I have both a Single Female Winter White hamster and a Single Female Roborovski Hamster-I have them both in a Mini Duna each which Pets At Home sell for £25.I have left the platform in.Should I keep them in this cage or should I upgrade to maybe a Zoozone 1? The Zoozone 2 is too big for just a single dwarf hamster dont you think-but maybe the Zoozone 2 would be as well at around 70cm long.
Also don't the zoozones come with a row of slots at bottom of cage that cant be removed- i think they're something to do with slotting in the hayrack which you wouldnt need.

Is it worth forking out for a Zoozone just for one single dwarf hamster-would they be more active in a bigger cage or wouldnt it make any difference(as single dwarfs are never as active as a pair are)

Is it best to stick with the Mini Duna as really i'm not in a position to afford to fork out for bigger cages as am on Income Support & a single mother.I can't work anymore as have health problems.

I have also been considering the Savic Mickey 2 XL Dwarf hamster cage for each one but they are 80 cm long and expensive-& to be honest-anything bigger than a Mini Duna would look so out of place as we live in a small council flat-our Living room isnt very big-and we havent a big enough table or cabinet to take anything larger than a Mini Duna which is roughly 52cm long.
A really big cage would have to go on the floor in my bedroom as theres no where really to put it in our living room-but then i couldnt sleep with hamsters in my bedroom-not without wearing earplugs,which arent very comfatable,unless i got a Silent Spinner wheel each-but then i'd still wake up when they take a drink as the classic drinking bottles are very noisy when the animal drinks and i'm a light sleeper-therefore should i just save my money-money i cant afford really & stick with the Mini Duna-do you think its big enough for just one dwarf hamster in each?

Maybe if i had two dwarf hamsters i'd need to get a Zoozone 1 to allow more room for two wheels etc-what do you think-have any of you got a single dwarf hammie in a Mini Duna or Zoozone 1? What do you think of these cages?


----------



## Guest (Mar 7, 2012)

I used to have a robo in a mini duna and personally I think they are too small (my mini duna is now stored in the shed lol), both my robo's are in a ZZ1 now and I think they are great, it gives them a lot more space to run around and I found that when they were in the mini they started to exhibit behaviours like pacing around the cage in circles, now they are in a bigger cage that behaviour has stopped.

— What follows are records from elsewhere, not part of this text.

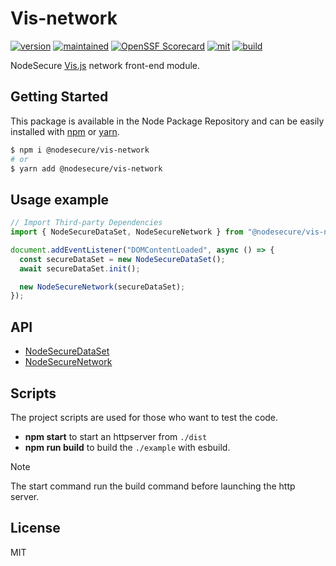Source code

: # Vis-network

[![version](https://img.shields.io/github/package-json/v/NodeSecure/Cli?filename=workspaces%2Fvis-network%2Fpackage.json&style=for-the-badge)](https://www.npmjs.com/package/@nodesecure/vis-network)
[![maintained](https://img.shields.io/badge/Maintained%3F-yes-green.svg?style=for-the-badge)](https://github.com/NodeSecure/cli/graphs/commit-activity)
[![OpenSSF
Scorecard](https://api.securityscorecards.dev/projects/github.com/NodeSecure/cli/badge?style=for-the-badge)](https://api.securityscorecards.dev/projects/github.com/NodeSecure/cli)
[![mit](https://img.shields.io/github/license/NodeSecure/Cli?style=for-the-badge)](https://github.com/NodeSecure/cli/blob/master/workspaces/vis-network/LICENSE)
[![build](https://img.shields.io/github/actions/workflow/status/NodeSecure/cli/nodejs.yml?style=for-the-badge)](https://github.com/NodeSecure/cli/actions?query=workflow%3A%22Node.js+CI%22)

NodeSecure [Vis.js](https://visjs.org/) network front-end module.

## Getting Started

This package is available in the Node Package Repository and can be easily installed with [npm](https://docs.npmjs.com/getting-started/what-is-npm) or [yarn](https://yarnpkg.com).

```bash
$ npm i @nodesecure/vis-network
# or
$ yarn add @nodesecure/vis-network
```

## Usage example

```js
// Import Third-party Dependencies
import { NodeSecureDataSet, NodeSecureNetwork } from "@nodesecure/vis-network";

document.addEventListener("DOMContentLoaded", async () => {
  const secureDataSet = new NodeSecureDataSet();
  await secureDataSet.init();

  new NodeSecureNetwork(secureDataSet);
});
```

## API

- [NodeSecureDataSet](./docs/NodeSecureDataSet.md)
- [NodeSecureNetwork](./docs/NodeSecureNetwork.md)

## Scripts

The project scripts are used for those who want to test the code.

- **npm start** to start an httpserver from `./dist`
- **npm run build** to build the `./example` with esbuild.

> [!NOTE]
> The start command run the build command before launching the http server.

## License

MIT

So IMO I think you should go for a ZZ1, the only thing you need to do to them is mesh the lids because the gaps are too wide


----------



## kyrilliondaemon (Mar 9, 2012)

Hazelwykes1952 said:


> The Zoozone 2 is too big for just a single dwarf hamster dont you think-but maybe the Zoozone 1 would be as well at around 70cm long.
> Also don't the zoozones come with a row of slots at bottom of cage that cant be removed- i think they're something to do with slotting in the hayrack which you wouldnt need.


Er... I got linked to this by a friend on another forum and thought I'd tell you a bit about our hamsters and our experience of keeping them in zoozone 2 rabbit cages.

I keep eight hamsters at the moment, three roborovskis, four campbells/winter-white russian hybrids and a syrian.

We used to keep our lone robos in mini duna cages, but then we decided they deserved the space our others get.
Our male robo is a rescue, over 2 years old, slowing down a little, and in an Alexander from zooplus. That has the same dimensions as the zoozone 2, and is actually an upgrade from his zoozone 2 because the shelves give him even more space and he really appreciates it.
He used to have a zoozone 2 to himself, then we realised he could still use more space and repurposed the zoozone 2 as a russian hybrid cage.

The zoozones are also just plastic. No slots or anything. There're two tiny lines sticking out at one end to hold the food dish but you can either use the food dish as a sand bath or just give the hamster loads of substrate (they like to burrow anyway) and you won't even be able to see where the food dish would have gone. Easy.

Keep your dwarves in mini duna cages by all means, they will be fine, but never think you can't go too big. Some hamsters need to stay small but the vast majority will thank you for the extra space.

Sorry to join a forum just to say this, but I kinda think its important that people realise that you sometimes can't go too big for caging. The zoozone 1 is actually the bare minimum reccomended for pairs of hamsters and I know lots of lone dwarves who live in them quite happily too. (Plus ours who we tend to keep in 100cm by 50cm cages as a minimum if we can and those are bigger than the zoozone 1.)


----------